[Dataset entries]
*** Begin section ***

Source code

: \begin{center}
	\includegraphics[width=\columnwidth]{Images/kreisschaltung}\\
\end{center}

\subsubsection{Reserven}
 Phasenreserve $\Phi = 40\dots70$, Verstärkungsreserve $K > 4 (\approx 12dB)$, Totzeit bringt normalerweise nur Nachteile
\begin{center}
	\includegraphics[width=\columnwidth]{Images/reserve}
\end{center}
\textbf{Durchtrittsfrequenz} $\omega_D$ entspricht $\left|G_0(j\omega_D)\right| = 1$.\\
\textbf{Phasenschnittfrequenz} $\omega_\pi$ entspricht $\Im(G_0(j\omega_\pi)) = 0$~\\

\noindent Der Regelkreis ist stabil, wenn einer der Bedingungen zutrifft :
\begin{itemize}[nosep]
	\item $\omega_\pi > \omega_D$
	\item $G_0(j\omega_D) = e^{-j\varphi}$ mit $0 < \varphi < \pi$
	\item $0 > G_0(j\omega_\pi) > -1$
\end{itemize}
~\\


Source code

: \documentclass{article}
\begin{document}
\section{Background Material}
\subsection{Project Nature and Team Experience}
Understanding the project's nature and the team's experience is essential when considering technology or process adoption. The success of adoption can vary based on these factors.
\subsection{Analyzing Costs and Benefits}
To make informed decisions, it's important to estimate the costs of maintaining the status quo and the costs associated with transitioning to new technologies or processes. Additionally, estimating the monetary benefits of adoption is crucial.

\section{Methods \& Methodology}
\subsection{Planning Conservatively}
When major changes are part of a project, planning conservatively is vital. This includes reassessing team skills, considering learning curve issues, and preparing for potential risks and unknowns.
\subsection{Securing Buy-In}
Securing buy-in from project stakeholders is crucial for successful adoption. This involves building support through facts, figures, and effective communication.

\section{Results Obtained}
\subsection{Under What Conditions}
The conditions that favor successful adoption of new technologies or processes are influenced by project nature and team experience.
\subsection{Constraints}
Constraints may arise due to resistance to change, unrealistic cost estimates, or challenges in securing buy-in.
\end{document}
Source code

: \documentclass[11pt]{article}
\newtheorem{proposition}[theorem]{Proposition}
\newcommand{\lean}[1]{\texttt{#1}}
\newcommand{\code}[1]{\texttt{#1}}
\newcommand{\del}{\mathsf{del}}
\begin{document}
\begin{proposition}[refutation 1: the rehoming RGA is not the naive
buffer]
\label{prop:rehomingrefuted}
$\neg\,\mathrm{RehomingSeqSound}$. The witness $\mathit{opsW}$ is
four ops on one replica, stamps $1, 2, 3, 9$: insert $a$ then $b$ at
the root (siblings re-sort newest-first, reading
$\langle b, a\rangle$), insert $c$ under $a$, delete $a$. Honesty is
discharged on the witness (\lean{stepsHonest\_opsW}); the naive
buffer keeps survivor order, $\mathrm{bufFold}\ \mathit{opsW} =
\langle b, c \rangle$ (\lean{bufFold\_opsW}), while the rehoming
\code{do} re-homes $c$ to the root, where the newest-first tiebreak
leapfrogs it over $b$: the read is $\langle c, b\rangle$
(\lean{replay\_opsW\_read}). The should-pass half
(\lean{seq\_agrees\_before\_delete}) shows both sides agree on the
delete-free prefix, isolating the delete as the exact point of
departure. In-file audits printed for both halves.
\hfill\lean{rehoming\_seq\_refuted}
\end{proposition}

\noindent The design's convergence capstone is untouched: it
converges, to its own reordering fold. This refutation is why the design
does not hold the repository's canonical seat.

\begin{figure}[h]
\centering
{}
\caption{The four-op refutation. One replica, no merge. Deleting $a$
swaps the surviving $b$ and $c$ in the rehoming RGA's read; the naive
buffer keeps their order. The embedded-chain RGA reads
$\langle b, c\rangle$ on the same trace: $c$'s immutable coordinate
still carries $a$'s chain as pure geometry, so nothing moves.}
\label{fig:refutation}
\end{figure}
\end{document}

*** End section ***

[What to produce]
Nothing in the entries above should differ when you return them in full.

[Answer]
Source code

: \begin{center}
	\includegraphics[width=\columnwidth]{Images/kreisschaltung}\\
\end{center}

\subsubsection{Reserven}
 Phasenreserve $\Phi = 40\dots70$, Verstärkungsreserve $K > 4 (\approx 12dB)$, Totzeit bringt normalerweise nur Nachteile
\begin{center}
	\includegraphics[width=\columnwidth]{Images/reserve}
\end{center}
\textbf{Durchtrittsfrequenz} $\omega_D$ entspricht $\left|G_0(j\omega_D)\right| = 1$.\\
\textbf{Phasenschnittfrequenz} $\omega_\pi$ entspricht $\Im(G_0(j\omega_\pi)) = 0$~\\

\noindent Der Regelkreis ist stabil, wenn einer der Bedingungen zutrifft :
\begin{itemize}[nosep]
	\item $\omega_\pi > \omega_D$
	\item $G_0(j\omega_D) = e^{-j\varphi}$ mit $0 < \varphi < \pi$
	\item $0 > G_0(j\omega_\pi) > -1$
\end{itemize}
~\\


Source code

: \documentclass{article}
\begin{document}
\section{Background Material}
\subsection{Project Nature and Team Experience}
Understanding the project's nature and the team's experience is essential when considering technology or process adoption. The success of adoption can vary based on these factors.
\subsection{Analyzing Costs and Benefits}
To make informed decisions, it's important to estimate the costs of maintaining the status quo and the costs associated with transitioning to new technologies or processes. Additionally, estimating the monetary benefits of adoption is crucial.

\section{Methods \& Methodology}
\subsection{Planning Conservatively}
When major changes are part of a project, planning conservatively is vital. This includes reassessing team skills, considering learning curve issues, and preparing for potential risks and unknowns.
\subsection{Securing Buy-In}
Securing buy-in from project stakeholders is crucial for successful adoption. This involves building support through facts, figures, and effective communication.

\section{Results Obtained}
\subsection{Under What Conditions}
The conditions that favor successful adoption of new technologies or processes are influenced by project nature and team experience.
\subsection{Constraints}
Constraints may arise due to resistance to change, unrealistic cost estimates, or challenges in securing buy-in.
\end{document}
Source code

: \documentclass[11pt]{article}
\newtheorem{proposition}[theorem]{Proposition}
\newcommand{\lean}[1]{\texttt{#1}}
\newcommand{\code}[1]{\texttt{#1}}
\newcommand{\del}{\mathsf{del}}
\begin{document}
\begin{proposition}[refutation 1: the rehoming RGA is not the naive
buffer]
\label{prop:rehomingrefuted}
$\neg\,\mathrm{RehomingSeqSound}$. The witness $\mathit{opsW}$ is
four ops on one replica, stamps $1, 2, 3, 9$: insert $a$ then $b$ at
the root (siblings re-sort newest-first, reading
$\langle b, a\rangle$), insert $c$ under $a$, delete $a$. Honesty is
discharged on the witness (\lean{stepsHonest\_opsW}); the naive
buffer keeps survivor order, $\mathrm{bufFold}\ \mathit{opsW} =
\langle b, c \rangle$ (\lean{bufFold\_opsW}), while the rehoming
\code{do} re-homes $c$ to the root, where the newest-first tiebreak
leapfrogs it over $b$: the read is $\langle c, b\rangle$
(\lean{replay\_opsW\_read}). The should-pass half
(\lean{seq\_agrees\_before\_delete}) shows both sides agree on the
delete-free prefix, isolating the delete as the exact point of
departure. In-file audits printed for both halves.
\hfill\lean{rehoming\_seq\_refuted}
\end{proposition}

\noindent The design's convergence capstone is untouched: it
converges, to its own reordering fold. This refutation is why the design
does not hold the repository's canonical seat.

\begin{figure}[h]
\centering
{}
\caption{The four-op refutation. One replica, no merge. Deleting $a$
swaps the surviving $b$ and $c$ in the rehoming RGA's read; the naive
buffer keeps their order. The embedded-chain RGA reads
$\langle b, c\rangle$ on the same trace: $c$'s immutable coordinate
still carries $a$'s chain as pure geometry, so nothing moves.}
\label{fig:refutation}
\end{figure}
\end{document}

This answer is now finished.